SUPPRESSION OF RESIDUAL ACOUSTIC ECHO

FIELD OF THE INVENTION

The present invention relates to echo cancellation generally and to the cancellation of residual echoes, in particular.

BACKGROUND OF THE INVENTION

When a telephone operates in hands-free mode (i.e. with the speaker open), the user speaks into the microphone and hears the voice of his conversant through the loudspeaker. Unfortunately, in duplex transmission (both sides can

talk at the same time), the microphone also "hears" the output of the loudspeaker.

This acoustic coupling between the near end signal (the signal picked up by the microphone) and the far end signal (as reproduced by the loudspeaker) creates an unpleasant echo. Echo cancellers are used to eliminate the echo due to the acoustic coupling.

Fig. 1 , to which reference is now made, illustrates the situation for a digital telephone. Fig. 1 shows a telephone having a loudspeaker 10 and a microphone

12. A frame of the far end signal, which eventually is provided to loudspeaker 10, is first decoded, by a decoder 14 after which its volume is adjusted by digital volume control 16. The resultant signal is converted by a codec 18 to an analog

signal whose volume is further adjusted by analog volume control 20. As mentioned above, microphone 12 picks up both the near end signal, as spoken by the user, and the output of loudspeaker 10. This is noted by the arrow labeled "acoustic echo". The output of microphone 12 is digitally converted by codec 18, formed into a frame, and provided to an echo canceller 22 which also receives the frame of the far end signal as produced by digital volume control 16. Echo canceller 22 uses the received signal in order to remove the portion of the microphone signal which is an echo of the far end signal. The result is passed to an encoder 26 for transmission.

The telephone of Fig. 1 operates in discontinuous transmission mode

(DTX) as shown in Fig. 2, to which reference is now made. The echo cancellation (step 30) is followed by voice activity detection (step 32). If speech was found (as checked in step 34), the frame is encoded (step 36) and then transmitted (step 38). If there was no speech, parameters of "comfort noise" are transmitted so

that the receiver can generate a comfort noise frame.
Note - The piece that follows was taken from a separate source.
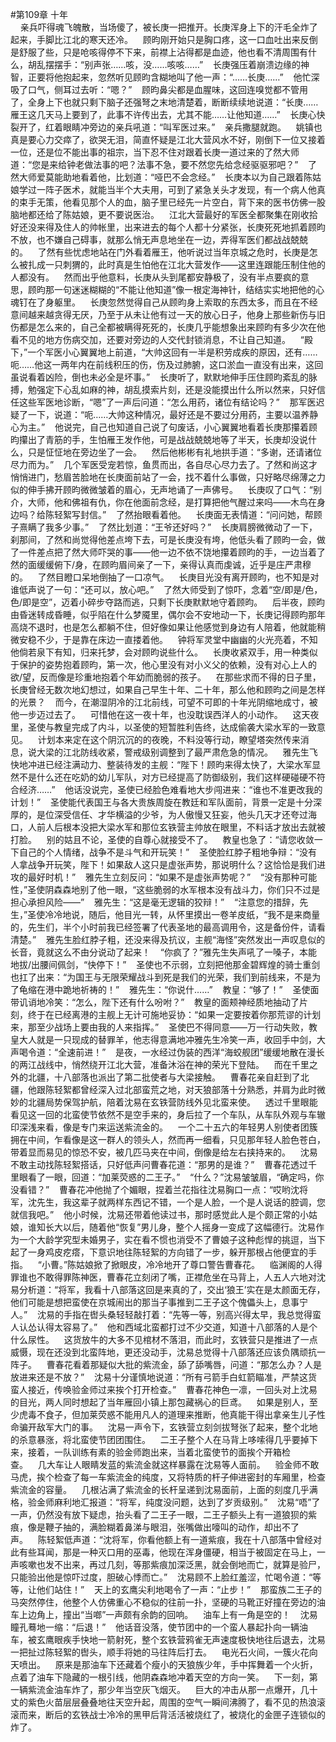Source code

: #第109章 十年<br />    亲兵吓得魂飞魄散，当场傻了，被长庚一把推开。长庚浑身上下的汗毛全炸了起来，手脚比江北的寒天还冷。    顾昀刚开始只是胸口疼，这一口血吐出来反倒是舒服了些，只是呛咳得停不下来，前襟上沾得都是血迹，他也看不清周围有什么，胡乱摆摆手：“别声张……咳，没……咳咳……”    长庚强压着崩溃边缘的神智，正要将他抱起来，忽然听见顾昀含糊地叫了他一声：“……长庚……”    他忙深吸了口气，侧耳过去听：“嗯？”    顾昀鼻尖都是血腥味，这回连嗅觉都不管用了，全身上下也就只剩下脑子还强弩之末地清楚着，断断续续地说道：“长庚……雁王这几天马上要到了，此事不许传出去，尤其不能……让他知道……”    长庚心快裂开了，红着眼睛冲旁边的亲兵吼道：“叫军医过来。”    亲兵撒腿就跑。    姚镇也真是要心力交瘁了，欲哭无泪，简直怀疑是江北大营风水不好，刚倒下一位又接着一位，还是位不能出事的祖宗，当下忍不住对跟着长庚一道过来的了然大师道：“您是来给钟老做法事的吧？法事不急，要不然您先给念经驱驱邪吧？”    了然大师爱莫能助地看着他，比划道：“哑巴不会念经。”    长庚本以为自己跟着陈姑娘学过一阵子医术，就能当半个大夫用，可到了紧急关头才发现，有一个病人他真的束手无策，他看见那个人的血，脑子里已经先一片空白，背下来的医书仿佛一股脑地都还给了陈姑娘，更不要说医治。    江北大营最好的军医全都聚集在刚收拾好还没来得及住人的帅帐里，出来进去的每个人都十分紧张，长庚死死地抓着顾昀不放，也不嫌自己碍事，就那么悄无声息地坐在一边，弄得军医们都战战兢兢的。    了然有些忧虑地站在门外看着雁王，他听说过当年京城之危时，长庚是怎么被扎成一只刺猬的，此时真是生怕他在江北大营发作——这里连跟能压制住他的人都没有。    然而出乎他意料，长庚从头到尾都安静极了，没有半点要疯的意思，顾昀那一句迷迷糊糊的“不能让他知道”像一根定海神针，结结实实地把他的心魂钉在了身躯里。    长庚忽然觉得自己从顾昀身上索取的东西太多，而且在不经意间越来越贪得无厌，乃至于从未让他有过一天的放心日子，他身上那些新伤与旧伤都是怎么来的，自己全都被瞒得死死的，长庚几乎能想象出来顾昀有多少次在他看不见的地方伤病交加，还要对旁边的人交代封锁消息，不让自己知道。    “殿下，”一个军医小心翼翼地上前道，“大帅这回有一半是积劳成疾的原因，还有……呃……他这一两年内在前线积压的伤，伤及过肺腑，这口淤血一直没有出来，这回虽说看着凶险，倒也未必全是坏事。”    长庚听了，默默地伸手压住顾昀紊乱的脉搏，勉强定下心乱如麻的神，胡乱摸索片刻，还是没能摸出什么所以然来，只好信任这些军医地诊断，“嗯”了一声后问道：“怎么用药，诸位有结论吗？”    那军医迟疑了一下，说道：“呃……大帅这种情况，最好还是不要过分用药，主要以温养静心为主。”    他说完，自己也知道自己说了句废话，小心翼翼地看着长庚那攥着顾昀攥出了青筋的手，生怕雁王发作他，可是战战兢兢地等了半天，长庚却没说什么，只是怔怔地在旁边坐了一会。    然后他彬彬有礼地拱手道：“多谢，还请诸位尽力而为。”    几个军医受宠若惊，鱼贯而出，各自尽心尽力去了。了然和尚这才悄悄进门，愁眉苦脸地在长庚面前站了一会，找不着什么事做，只好略尽绵薄之力似的伸手拂开顾昀微微皱着的眉心，无声地诵了一声佛号。    长庚叹了口气：“别介，大师，他和佛祖有仇，你在他面前念经，是打算把他气醒过来吗——木鸟在身边吗？给陈轻絮写封信。”    了然抬眼看着他。    长庚面无表情道：“问问她，帮顾子熹瞒了我多少事。”    了然比划道：“王爷还好吗？”    长庚肩膀微微动了一下，刹那间，了然和尚觉得他差点垮下去，可是长庚没有垮，他低头看了顾昀一会，做了一件差点把了然大师吓哭的事——他一边不依不饶地攥着顾昀的手，一边当着了然的面缓缓俯下/身，在顾昀眉间亲了一下，亲得认真而虔诚，近乎是庄严肃穆的。    了然目瞪口呆地倒抽了一口凉气。    长庚目光没有离开顾昀，也不知是对谁低声说了一句：“还可以，放心吧。”    了然大师受到了惊吓，念着“空/即是/色，色/即是空”，迈着小碎步夺路而逃，只剩下长庚默默地守着顾昀。    后半夜，顾昀由昏迷转成昏睡，似乎陷在什么梦魇里，偶尔会不安地动一下，长庚记得顾昀那年高烧不退时，也是怎么都躺不住，但好像如果让他感觉到身边有人陪着，他就能稍微安稳不少，于是靠在床边一直搂着他。    钟将军灵堂中幽幽的火光亮着，不知他倘若泉下有知，归来托梦，会对顾昀说些什么。    长庚收紧双手，用一种类似于保护的姿势抱着顾昀，第一次，他心里没有对小义父的依赖，没有对心上人的欲/望，反而像是珍重地抱着个年幼而脆弱的孩子。    在那些求而不得的日子里，长庚曾经无数次地幻想过，如果自己早生十年、二十年，那么他和顾昀之间是怎样的光景？    而今，在潮湿阴冷的江北前线，可望不可即的十年光阴缩地成寸，被他一步迈过去了。    可惜他在这一夜十年，也没耽误西洋人的小动作。    这天夜里，圣使与教皇完成了内斗，以圣使的短暂胜利告终，达成偷袭大梁水军的一致意见。    计划本来定在这个阴沉沉的的夜晚，不料没等行动，瞭望塔突然传来消息，说大梁的江北防线收紧，警戒级别调整到了最严肃危急的情况。    雅先生飞快地冲进已经注满动力、整装待发的主舰：“陛下！顾昀来得太快了，大梁水军显然不是什么还在吃奶的幼儿军队，对方已经提高了防御级别，我们这样硬碰硬不符合经济……”    他话没说完，圣使已经脸色难看地大步闯进来：“谁也不准更改我的计划！”    圣使能代表国王与各大贵族周旋在教廷和军队面前，背景一定是十分深厚的，是位深受信任、才华横溢的少爷，为人傲慢又狂妄，他头几天才还夸过海口，人前人后根本没把大梁水军和那位玄铁营主帅放在眼里，不料话才放出去就被打脸。    别的姑且不论，圣使的自尊心就接受不了。    教皇也急了：“请您收敛一下自己的个人情绪，战争不是斗气和开玩笑！”    圣使脸红脖子粗地争辩：“没有人拿战争开玩笑，陛下！如果敌人这只是虚张声势，那说明什么？这恰恰是我们进攻的最好时机！”    雅先生立刻反问：“如果不是虚张声势呢？”    “没有那种可能性，”圣使阴森森地别了他一眼，“这些脆弱的水军根本没有战斗力，你们只不过是担心承担风险——”    雅先生：“这是毫无逻辑的狡辩！”    “注意您的措辞，先生，”圣使冷冷地说，随后，他目光一转，从怀里摸出一卷羊皮纸，“我不是来商量的，先生们，半个小时前我已经签署了代表圣地的最高调用令，这是备份件，请看清楚。”    雅先生脸红脖子粗，还没来得及抗议，主舰“海怪”突然发出一声叹息似的长音，竟就这么不由分说动了起来！    “你疯了？”雅先生失声吼了一嗓子，本能地拔/出腰间佩剑，“快停下！”    圣使也不示弱，立刻把他那金碧辉煌的骑士重剑也扛了出来：“为国王与无限荣耀战斗到死是我们的光荣，我们到前线来，不是为了龟缩在港中跪地祈祷的！”    雅先生：“你说什……”    教皇：“够了！”    圣使面带讥诮地冷笑：“怎么，陛下还有什么吩咐？”    教皇的面颊神经质地抽动了片刻，终于在已经离港的主舰上无计可施地妥协：“如果一定要按着你那荒谬的计划来，那至少战场上要由我的人来指挥。”    圣使巴不得同意——万一行动失败，教皇大人就是一只现成的替罪羊，他志得意满地冲雅先生冷笑一声，收回手中剑，大声喝令道：“全速前进！”    是夜，一水经过伪装的西洋“海蛟舰团”缓缓地散在漫长的两江战线中，悄然绕开江北大营，准备沐浴在神的荣光下登陆。    而在千里之外的北疆，十八部落也派出了第二批使者与大梁接触。    曹春花亲自赶到了北疆，他跟陈轻絮都曾经深入过北部蛮荒之地，对天狼部落十分熟悉，并肩为此时微妙的北疆局势保驾护航，陪着沈易在玄铁营防线外见北蛮来使。    透过千里眼能看见这一回的北蛮使节依然不是空手来的，身后拉了一个车队，从车队外观与车辙印深浅来看，像是专门来运送紫流金的。    一个二十五六的年轻男人别使者团簇拥在中间，乍看像是这一群人的领头人，然而再一细看，只见那年轻人脸色苍白，带着显而易见的惊恐不安，被几匹马夹在中间，倒像是给左右挟持来的。    沈易不敢主动找陈轻絮搭话，只好低声问曹春花道：“那男的是谁？”    曹春花透过千里眼看了一眼，回道：“加莱荧惑的二王子。”    “什么？”沈易皱皱眉，“确定吗，你没看错？”    曹春花冲他抛了个媚眼，捏着兰花指往沈易胸口一点：“哎哟沈将军，沈先生，我这辈子就两样东西记不错，一个是人脸，一个是人说话的腔调，您就信我吧。”    他小时候，沈易还带着他读过书，那时感觉此人是个颇正常的小姑娘，谁知长大以后，随着他“恢复”男儿身，整个人摇身一变成了这幅德行。沈易作为一个大龄学究型未婚男子，实在看不惯也消受不了曹娘子这种彪悍的挑逗，当下起了一身鸡皮疙瘩，下意识地往陈轻絮的方向错了一步，躲开那根占他便宜的手指。    “小曹。”陈姑娘掀了掀眼皮，冷冷地开了尊口警告曹春花。    临渊阁的人得罪谁也不敢得罪陈神医，曹春花立刻闭了嘴，正襟危坐在马背上，人五人六地对沈易分析道：“将军，我看十八部落这回是来真的了，交出‘狼王’实在是太颜面无存，他们可能是想把蛮使在京城闹出的那当子事推到二王子这个傀儡头上，息事宁人。”    沈易的手指在辔头桑轻轻敲打着：“先等一等，别高兴得太早，我总觉得蛮人认怂认得太容易了。”    他和西域北蛮都打过不少交道，知道十八部落的人是个什么尿性。    这货放牛的大多不见棺材不落泪，而此时，玄铁营只是推进了一点威慑，现在还没到北蛮阵地，更还没动手，沈易总觉得十八部落还应该负隅顽抗一阵子。    曹春花看着那疑似大批的紫流金，舔了舔嘴唇，问道：“那怎么办？人是放进来还是不放？”    沈易十分谨慎地说道：“所有弓箭手白虹箭瞄准，严禁这货蛮人接近，传唤验金师过来挨个打开检查。”    曹春花神色一凛，一回头对上沈易的目光，两人同时想起了当年雁回小镇上那包藏祸心的巨鸢。    如果是别人，至少虎毒不食子，但加莱荧惑不能用凡人的道理来推断，他真能干得出拿亲生儿子性命骗开敌军大门的事。    沈易一声令下，玄铁营立刻剑拔弩张了起来，整个北地的杀意暴涨，将北蛮使节团团围住。    二王子整个人在马背上哆嗦得几乎要掉下来，接着，一队训练有素的验金师跑出来，当着北蛮使节的面挨个开箱检查。    几大车让人眼睛发蓝的紫流金就这样暴露在沈易等人面前。    验金师不敢马虎，挨个检查了每一车紫流金的纯度，又将特质的杆子伸进密封的车厢里，检查紫流金的容量。    几根沾满了紫流金的长杆呈递到沈易面前，上面的刻度几乎满格，验金师麻利地汇报道：“将军，纯度没问题，达到了岁贡级别。”    沈易“唔”了一声，仍然没有放下疑虑，抬头看了二王子一眼，二王子额头上有一道狼狈的紫痕，像是鞭子抽的，满脸糊着鼻涕与眼泪，张嘴做出嚎叫的动作，却出不了声。    陈轻絮低声道：“沈将军，你看他额上有一道紫痕，我在十八部落中曾经对此有些耳闻，那是一种灭口用的巫毒，他现在浑身僵硬，相当于被固定在马上，一声咳嗽也发不出来，再过几刻，等那紫痕加深泛黑，就会倒地而亡，就算是验尸，只能验出他是惊吓过度，胆破心悸而亡。”    沈易顾不上脸红羞涩，忙喝令道：“等等，让他们站住！”    天上的玄鹰尖利地喝令了一声：“止步！”    那蛮族二王子的马突然停住，他整个人仿佛重心不稳似的往前一扑，坚硬的马靴正好撞在旁边的油车上边角上，撞出“当啷”一声颇有余韵的回响。    油车上有一角是空的！    沈易瞳孔蓦地一缩：“后退！”    他话音没落，使节团中的一个蛮人暴起扑向一辆油车，被玄鹰眼疾手快地一箭射死，整个玄铁营鸦雀无声速度极快地往后退去，沈易一把扯过陈轻絮的辔头，顺手将她的马往阵后打去。    电光石火间，一簇火花向天喷出。    原来是那油车下还藏着个瘦小的天狼族少年，手中挥舞着一个火折，点着了油车下隐藏的一根引线，他阴森森地冲着天空的方向一笑。    下一刻，第一辆紫流金油车炸了，那少年当空灰飞烟灭。    巨大的冲击从那一点爆开，几十丈的紫色火苗层层叠叠地往天空升起，周围的空气一瞬间沸腾了，看不见的热浪滚滚而来，断后的玄铁战士冷冷的黑甲后背活活被烧红了，被烧化的金匣子连锁似的炸了。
The parameters are first updated (step 40) from the current, non-speech frame, and then the parameters are transmitted (step 42). The comfort noise parameters are calculated from the background noise and are continually updated from each background noise frame. However, it takes a few frames until the telephone has sufficient knowledge of the background noise. Thus, for the first few frames of operation the transmitter transmits as if the

signal had speech content, even the signal was one of non-speech. Echo cancellation involves subtracting a synthesized estimate of the

echo, where the synthesized echo is estimated by adaptive filtering techniques. Since the estimated echo is never an exact replica of the true echo, the subtraction is usually followed by some kind of further suppression of the residual

echo. Methods originally designed for analog communication, such as those required by the G.167 standard of the Telecommunication Industry Association (TIA), use center clipping to suppress the low-level residual echo. A review of the pros and cons of center clipping can be found in PCT Publication WO 99/03093. Generally, the disadvantage of center clipping is that it is a relatively "brutal" processing of the signal, creating discontinuities and large variations in the background noise level and overall sound quality.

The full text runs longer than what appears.